* [WHAT TO WORK ON] Reproduce the entries shown below only from the line with "básico de consulta**" down to the line with "indica la condición", keeping both end lines and copying each one exactly.

-- Opening Marker --

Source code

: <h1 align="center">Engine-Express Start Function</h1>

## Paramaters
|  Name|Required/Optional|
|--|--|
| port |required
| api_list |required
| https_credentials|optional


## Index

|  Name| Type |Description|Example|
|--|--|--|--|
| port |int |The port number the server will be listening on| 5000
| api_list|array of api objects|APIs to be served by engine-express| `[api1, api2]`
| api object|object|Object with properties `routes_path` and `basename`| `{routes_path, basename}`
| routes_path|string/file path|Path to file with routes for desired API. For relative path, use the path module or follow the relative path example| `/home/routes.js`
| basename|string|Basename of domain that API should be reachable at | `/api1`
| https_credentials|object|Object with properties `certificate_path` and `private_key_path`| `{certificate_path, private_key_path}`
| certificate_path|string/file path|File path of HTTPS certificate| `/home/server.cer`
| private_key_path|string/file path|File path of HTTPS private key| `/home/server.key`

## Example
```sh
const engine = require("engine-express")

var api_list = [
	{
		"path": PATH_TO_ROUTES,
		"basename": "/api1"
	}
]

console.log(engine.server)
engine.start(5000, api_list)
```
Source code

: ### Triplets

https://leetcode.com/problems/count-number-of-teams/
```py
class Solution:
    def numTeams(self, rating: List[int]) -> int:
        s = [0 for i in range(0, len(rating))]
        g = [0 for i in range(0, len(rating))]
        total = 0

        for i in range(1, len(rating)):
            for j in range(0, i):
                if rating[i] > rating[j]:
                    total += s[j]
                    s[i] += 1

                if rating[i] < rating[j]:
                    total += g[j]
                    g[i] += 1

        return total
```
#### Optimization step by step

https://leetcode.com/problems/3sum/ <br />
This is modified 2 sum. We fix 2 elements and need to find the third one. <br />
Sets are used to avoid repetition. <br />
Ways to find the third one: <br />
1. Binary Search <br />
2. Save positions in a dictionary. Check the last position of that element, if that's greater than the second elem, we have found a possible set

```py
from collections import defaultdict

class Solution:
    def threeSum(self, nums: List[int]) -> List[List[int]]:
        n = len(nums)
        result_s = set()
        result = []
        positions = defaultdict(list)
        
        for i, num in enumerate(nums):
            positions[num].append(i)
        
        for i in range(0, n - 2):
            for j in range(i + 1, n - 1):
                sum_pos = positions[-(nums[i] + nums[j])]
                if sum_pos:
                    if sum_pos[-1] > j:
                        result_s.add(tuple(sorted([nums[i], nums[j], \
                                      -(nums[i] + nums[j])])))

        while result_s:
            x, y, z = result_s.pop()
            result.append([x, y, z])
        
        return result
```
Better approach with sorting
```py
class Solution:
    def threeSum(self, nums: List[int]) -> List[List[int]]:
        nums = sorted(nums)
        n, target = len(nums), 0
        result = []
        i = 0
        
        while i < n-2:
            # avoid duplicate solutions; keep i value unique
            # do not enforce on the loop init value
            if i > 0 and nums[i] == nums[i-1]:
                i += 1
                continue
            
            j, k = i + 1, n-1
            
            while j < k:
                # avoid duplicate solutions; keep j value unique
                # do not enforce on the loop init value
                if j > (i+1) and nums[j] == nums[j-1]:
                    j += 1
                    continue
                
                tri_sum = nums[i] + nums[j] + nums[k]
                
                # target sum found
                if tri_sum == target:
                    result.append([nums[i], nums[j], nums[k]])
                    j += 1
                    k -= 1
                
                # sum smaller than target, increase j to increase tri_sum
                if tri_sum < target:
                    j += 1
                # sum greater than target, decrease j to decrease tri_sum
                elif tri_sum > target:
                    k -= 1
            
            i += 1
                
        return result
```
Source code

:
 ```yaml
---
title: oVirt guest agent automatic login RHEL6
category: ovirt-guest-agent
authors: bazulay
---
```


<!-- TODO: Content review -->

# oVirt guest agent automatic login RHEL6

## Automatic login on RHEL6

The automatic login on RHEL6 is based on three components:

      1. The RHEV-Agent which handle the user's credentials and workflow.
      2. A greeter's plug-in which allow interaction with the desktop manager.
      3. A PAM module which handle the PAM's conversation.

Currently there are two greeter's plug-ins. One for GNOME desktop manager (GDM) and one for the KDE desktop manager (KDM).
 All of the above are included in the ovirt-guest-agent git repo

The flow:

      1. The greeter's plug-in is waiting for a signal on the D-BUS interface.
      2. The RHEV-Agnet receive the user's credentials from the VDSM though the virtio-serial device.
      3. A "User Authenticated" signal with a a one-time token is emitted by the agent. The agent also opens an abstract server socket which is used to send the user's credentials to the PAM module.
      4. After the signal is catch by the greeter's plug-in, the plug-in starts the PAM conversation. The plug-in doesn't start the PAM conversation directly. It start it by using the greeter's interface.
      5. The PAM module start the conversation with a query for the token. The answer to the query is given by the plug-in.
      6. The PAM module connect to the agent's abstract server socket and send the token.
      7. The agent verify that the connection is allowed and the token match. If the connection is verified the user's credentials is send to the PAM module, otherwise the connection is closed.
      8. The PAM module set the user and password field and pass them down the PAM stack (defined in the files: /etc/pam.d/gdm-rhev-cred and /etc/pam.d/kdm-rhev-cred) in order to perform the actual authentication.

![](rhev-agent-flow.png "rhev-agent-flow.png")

-- Closing Marker --
-- Opening Marker --

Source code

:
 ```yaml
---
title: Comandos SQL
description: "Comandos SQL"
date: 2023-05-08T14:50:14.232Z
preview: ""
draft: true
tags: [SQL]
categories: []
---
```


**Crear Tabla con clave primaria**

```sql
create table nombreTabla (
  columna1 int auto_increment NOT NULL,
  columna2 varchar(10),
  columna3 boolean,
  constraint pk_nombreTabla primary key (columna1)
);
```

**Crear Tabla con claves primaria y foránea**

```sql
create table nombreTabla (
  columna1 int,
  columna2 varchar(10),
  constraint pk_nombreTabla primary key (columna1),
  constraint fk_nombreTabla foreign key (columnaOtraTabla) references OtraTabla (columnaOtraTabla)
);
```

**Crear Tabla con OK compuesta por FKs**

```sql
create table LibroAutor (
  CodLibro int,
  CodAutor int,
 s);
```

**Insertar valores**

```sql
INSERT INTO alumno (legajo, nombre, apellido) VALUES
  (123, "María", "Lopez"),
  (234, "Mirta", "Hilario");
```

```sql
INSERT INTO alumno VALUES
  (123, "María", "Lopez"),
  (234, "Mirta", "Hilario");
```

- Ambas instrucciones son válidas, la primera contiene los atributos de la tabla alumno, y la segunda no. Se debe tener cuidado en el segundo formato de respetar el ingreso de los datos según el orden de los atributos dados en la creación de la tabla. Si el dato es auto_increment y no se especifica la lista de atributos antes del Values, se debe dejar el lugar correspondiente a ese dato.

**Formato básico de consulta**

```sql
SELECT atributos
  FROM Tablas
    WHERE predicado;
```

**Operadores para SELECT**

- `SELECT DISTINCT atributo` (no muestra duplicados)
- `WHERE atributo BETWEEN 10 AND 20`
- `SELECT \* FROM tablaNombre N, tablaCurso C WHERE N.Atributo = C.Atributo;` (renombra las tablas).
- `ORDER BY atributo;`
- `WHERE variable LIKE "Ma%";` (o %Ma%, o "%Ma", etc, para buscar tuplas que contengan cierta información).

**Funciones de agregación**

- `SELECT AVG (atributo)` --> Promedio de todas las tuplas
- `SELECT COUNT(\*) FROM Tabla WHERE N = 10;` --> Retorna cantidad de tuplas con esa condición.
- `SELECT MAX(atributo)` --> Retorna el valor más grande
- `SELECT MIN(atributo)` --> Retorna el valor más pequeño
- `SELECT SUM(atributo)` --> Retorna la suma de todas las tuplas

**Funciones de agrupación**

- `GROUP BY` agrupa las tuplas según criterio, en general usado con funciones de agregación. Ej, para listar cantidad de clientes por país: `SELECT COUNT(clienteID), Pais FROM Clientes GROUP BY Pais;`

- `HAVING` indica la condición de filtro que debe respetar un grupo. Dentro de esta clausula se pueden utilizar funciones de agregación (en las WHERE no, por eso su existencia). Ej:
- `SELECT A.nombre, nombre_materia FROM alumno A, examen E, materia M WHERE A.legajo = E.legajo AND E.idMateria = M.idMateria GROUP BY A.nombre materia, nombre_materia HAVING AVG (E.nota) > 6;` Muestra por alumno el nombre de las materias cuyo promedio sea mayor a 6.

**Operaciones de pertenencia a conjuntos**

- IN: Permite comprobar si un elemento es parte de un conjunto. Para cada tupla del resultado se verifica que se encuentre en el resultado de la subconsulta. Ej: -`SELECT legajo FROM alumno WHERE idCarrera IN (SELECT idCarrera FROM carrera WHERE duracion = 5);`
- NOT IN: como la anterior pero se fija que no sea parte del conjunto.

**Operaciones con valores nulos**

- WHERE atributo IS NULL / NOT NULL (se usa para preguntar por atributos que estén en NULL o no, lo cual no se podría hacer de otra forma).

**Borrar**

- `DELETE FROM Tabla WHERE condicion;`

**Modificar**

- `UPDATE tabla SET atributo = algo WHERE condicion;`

-- Closing Marker --
-- Opening Marker --

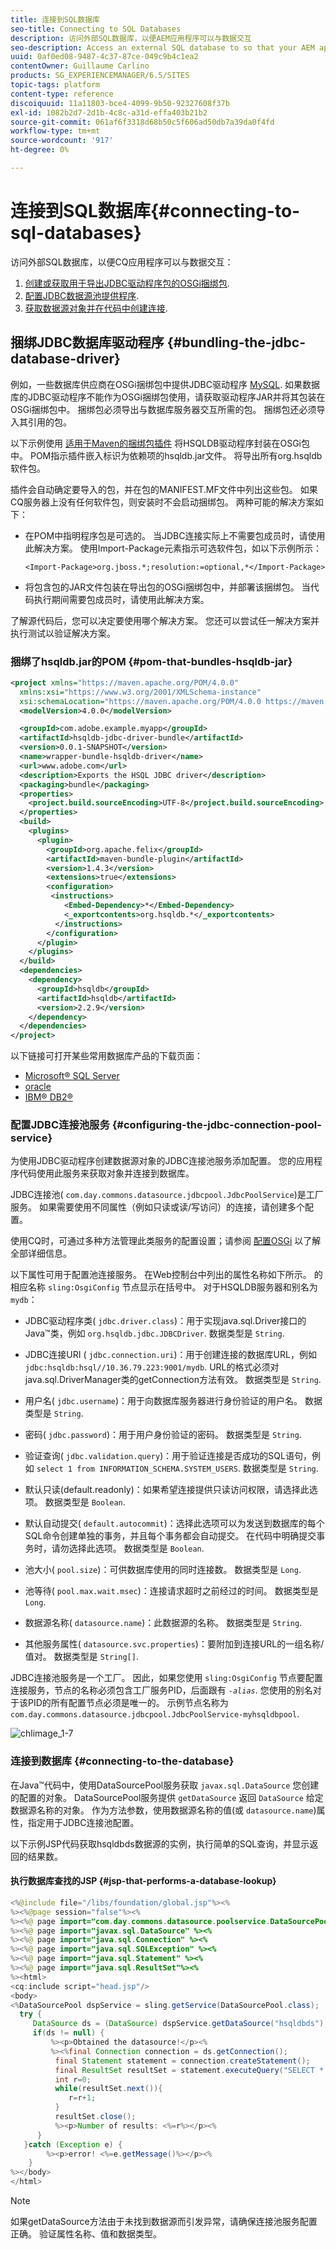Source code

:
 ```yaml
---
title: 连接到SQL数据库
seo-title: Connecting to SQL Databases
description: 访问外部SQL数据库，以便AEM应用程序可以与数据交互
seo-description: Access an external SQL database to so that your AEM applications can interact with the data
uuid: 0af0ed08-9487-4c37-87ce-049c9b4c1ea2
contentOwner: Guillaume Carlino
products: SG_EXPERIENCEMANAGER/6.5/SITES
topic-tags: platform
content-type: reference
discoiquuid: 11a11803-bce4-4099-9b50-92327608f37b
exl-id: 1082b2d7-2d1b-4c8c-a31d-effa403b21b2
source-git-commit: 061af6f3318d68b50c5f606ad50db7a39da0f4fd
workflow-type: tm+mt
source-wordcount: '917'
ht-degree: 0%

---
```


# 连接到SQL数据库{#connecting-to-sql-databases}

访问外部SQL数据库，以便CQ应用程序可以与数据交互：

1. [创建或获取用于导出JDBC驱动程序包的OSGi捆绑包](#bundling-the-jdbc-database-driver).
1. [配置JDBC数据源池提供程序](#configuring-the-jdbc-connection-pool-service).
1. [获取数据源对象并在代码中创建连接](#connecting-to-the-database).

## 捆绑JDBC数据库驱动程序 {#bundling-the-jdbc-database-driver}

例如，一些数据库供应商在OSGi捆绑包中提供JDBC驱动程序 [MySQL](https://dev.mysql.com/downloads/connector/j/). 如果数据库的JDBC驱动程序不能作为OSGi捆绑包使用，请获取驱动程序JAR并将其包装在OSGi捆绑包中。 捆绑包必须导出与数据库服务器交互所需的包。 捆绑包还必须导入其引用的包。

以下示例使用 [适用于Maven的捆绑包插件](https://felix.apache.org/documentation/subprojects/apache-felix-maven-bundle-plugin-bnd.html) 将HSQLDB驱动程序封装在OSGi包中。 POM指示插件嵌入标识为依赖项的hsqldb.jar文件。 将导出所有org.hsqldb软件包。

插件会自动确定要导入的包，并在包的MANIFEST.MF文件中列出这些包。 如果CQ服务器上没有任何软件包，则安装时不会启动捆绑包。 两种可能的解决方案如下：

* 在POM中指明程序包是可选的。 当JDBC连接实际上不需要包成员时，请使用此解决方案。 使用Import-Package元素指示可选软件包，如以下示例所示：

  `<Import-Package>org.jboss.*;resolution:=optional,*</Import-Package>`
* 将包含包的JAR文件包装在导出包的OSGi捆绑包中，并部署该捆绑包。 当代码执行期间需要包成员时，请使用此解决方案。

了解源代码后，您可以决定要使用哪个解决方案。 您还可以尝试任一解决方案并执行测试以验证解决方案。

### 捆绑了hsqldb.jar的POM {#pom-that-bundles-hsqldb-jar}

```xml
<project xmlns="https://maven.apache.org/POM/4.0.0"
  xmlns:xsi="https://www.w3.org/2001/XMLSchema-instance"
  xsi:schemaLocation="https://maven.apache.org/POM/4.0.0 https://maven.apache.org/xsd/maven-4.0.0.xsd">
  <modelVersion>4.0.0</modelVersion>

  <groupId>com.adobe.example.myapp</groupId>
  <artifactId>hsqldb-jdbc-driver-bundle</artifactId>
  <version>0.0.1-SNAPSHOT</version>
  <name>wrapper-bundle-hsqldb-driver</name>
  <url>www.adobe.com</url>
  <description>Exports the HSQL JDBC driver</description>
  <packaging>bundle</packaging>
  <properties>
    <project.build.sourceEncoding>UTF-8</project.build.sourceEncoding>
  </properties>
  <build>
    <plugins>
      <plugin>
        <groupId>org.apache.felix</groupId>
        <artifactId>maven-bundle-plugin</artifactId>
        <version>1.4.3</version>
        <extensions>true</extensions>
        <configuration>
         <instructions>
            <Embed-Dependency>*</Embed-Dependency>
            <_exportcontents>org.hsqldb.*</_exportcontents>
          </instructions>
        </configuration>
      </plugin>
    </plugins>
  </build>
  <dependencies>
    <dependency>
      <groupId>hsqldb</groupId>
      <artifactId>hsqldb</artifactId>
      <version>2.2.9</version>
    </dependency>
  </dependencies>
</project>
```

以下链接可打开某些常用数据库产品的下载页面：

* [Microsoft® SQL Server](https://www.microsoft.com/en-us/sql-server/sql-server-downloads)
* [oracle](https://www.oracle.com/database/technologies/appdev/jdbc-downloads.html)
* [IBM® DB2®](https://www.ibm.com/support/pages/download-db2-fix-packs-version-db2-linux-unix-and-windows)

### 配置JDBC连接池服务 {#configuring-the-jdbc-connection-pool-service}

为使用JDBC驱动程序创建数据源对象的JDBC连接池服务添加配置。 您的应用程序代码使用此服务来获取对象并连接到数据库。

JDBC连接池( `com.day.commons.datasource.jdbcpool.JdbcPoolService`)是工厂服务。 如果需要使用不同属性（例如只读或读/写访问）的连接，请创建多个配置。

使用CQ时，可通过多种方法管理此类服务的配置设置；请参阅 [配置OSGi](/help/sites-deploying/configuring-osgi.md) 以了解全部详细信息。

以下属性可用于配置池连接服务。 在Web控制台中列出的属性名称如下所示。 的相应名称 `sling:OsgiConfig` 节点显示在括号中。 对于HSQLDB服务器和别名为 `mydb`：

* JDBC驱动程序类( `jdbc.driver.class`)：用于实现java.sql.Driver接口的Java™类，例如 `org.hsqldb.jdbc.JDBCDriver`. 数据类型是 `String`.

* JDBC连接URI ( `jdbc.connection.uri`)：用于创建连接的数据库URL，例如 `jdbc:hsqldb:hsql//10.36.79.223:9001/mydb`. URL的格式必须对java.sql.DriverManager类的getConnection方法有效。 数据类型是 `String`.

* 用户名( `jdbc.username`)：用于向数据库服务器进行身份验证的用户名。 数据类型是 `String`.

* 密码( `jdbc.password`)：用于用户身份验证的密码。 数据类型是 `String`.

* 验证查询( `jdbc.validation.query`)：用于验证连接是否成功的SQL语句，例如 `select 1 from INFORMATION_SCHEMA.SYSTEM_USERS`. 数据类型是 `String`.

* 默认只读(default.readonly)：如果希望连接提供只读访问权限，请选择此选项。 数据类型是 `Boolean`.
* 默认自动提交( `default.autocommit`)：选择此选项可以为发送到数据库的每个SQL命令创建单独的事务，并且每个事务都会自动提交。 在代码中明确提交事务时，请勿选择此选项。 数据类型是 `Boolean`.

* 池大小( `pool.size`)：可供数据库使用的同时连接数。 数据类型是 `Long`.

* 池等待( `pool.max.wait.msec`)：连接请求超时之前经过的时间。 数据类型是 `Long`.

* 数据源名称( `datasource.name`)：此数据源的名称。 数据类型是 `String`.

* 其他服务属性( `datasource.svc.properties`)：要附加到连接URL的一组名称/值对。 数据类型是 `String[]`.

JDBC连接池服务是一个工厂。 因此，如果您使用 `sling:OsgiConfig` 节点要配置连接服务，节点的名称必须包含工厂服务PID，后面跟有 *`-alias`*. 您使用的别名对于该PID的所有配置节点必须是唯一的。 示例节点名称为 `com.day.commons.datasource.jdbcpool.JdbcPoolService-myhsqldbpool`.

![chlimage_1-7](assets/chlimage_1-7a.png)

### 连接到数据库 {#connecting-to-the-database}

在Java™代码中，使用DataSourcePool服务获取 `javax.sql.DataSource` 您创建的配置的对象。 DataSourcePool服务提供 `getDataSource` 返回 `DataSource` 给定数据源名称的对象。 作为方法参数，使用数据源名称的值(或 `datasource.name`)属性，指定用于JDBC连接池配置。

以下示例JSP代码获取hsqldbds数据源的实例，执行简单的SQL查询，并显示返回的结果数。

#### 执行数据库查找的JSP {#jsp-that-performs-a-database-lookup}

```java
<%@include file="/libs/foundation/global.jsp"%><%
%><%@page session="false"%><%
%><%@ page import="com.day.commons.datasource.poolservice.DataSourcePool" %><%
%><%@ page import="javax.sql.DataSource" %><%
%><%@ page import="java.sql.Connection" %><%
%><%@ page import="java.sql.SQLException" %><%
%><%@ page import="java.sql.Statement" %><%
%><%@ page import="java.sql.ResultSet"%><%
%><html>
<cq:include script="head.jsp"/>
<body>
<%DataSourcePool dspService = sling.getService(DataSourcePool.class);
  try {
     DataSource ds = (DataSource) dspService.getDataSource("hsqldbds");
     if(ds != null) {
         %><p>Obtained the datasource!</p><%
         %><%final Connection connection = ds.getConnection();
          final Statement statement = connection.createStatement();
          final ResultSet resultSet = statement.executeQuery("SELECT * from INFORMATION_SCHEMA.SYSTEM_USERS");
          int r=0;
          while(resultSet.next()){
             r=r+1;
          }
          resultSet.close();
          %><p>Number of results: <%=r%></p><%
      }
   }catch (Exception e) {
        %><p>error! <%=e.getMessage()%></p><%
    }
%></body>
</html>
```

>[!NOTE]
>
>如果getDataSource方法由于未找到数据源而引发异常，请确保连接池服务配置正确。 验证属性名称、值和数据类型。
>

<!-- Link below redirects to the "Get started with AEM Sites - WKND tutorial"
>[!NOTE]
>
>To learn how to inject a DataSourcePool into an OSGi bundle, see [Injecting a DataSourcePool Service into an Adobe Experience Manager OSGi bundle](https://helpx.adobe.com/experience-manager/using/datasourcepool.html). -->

-- Closing Marker --

* [TASK RESULT]
**Formato básico de consulta**

```sql
SELECT atributos
  FROM Tablas
    WHERE predicado;
```

**Operadores para SELECT**

- `SELECT DISTINCT atributo` (no muestra duplicados)
- `WHERE atributo BETWEEN 10 AND 20`
- `SELECT \* FROM tablaNombre N, tablaCurso C WHERE N.Atributo = C.Atributo;` (renombra las tablas).
- `ORDER BY atributo;`
- `WHERE variable LIKE "Ma%";` (o %Ma%, o "%Ma", etc, para buscar tuplas que contengan cierta información).

**Funciones de agregación**

- `SELECT AVG (atributo)` --> Promedio de todas las tuplas
- `SELECT COUNT(\*) FROM Tabla WHERE N = 10;` --> Retorna cantidad de tuplas con esa condición.
- `SELECT MAX(atributo)` --> Retorna el valor más grande
- `SELECT MIN(atributo)` --> Retorna el valor más pequeño
- `SELECT SUM(atributo)` --> Retorna la suma de todas las tuplas

**Funciones de agrupación**

- `GROUP BY` agrupa las tuplas según criterio, en general usado con funciones de agregación. Ej, para listar cantidad de clientes por país: `SELECT COUNT(clienteID), Pais FROM Clientes GROUP BY Pais;`

- `HAVING` indica la condición de filtro que debe respetar un grupo. Dentro de esta clausula se pueden utilizar funciones de agregación (en las WHERE no, por eso su existencia). Ej:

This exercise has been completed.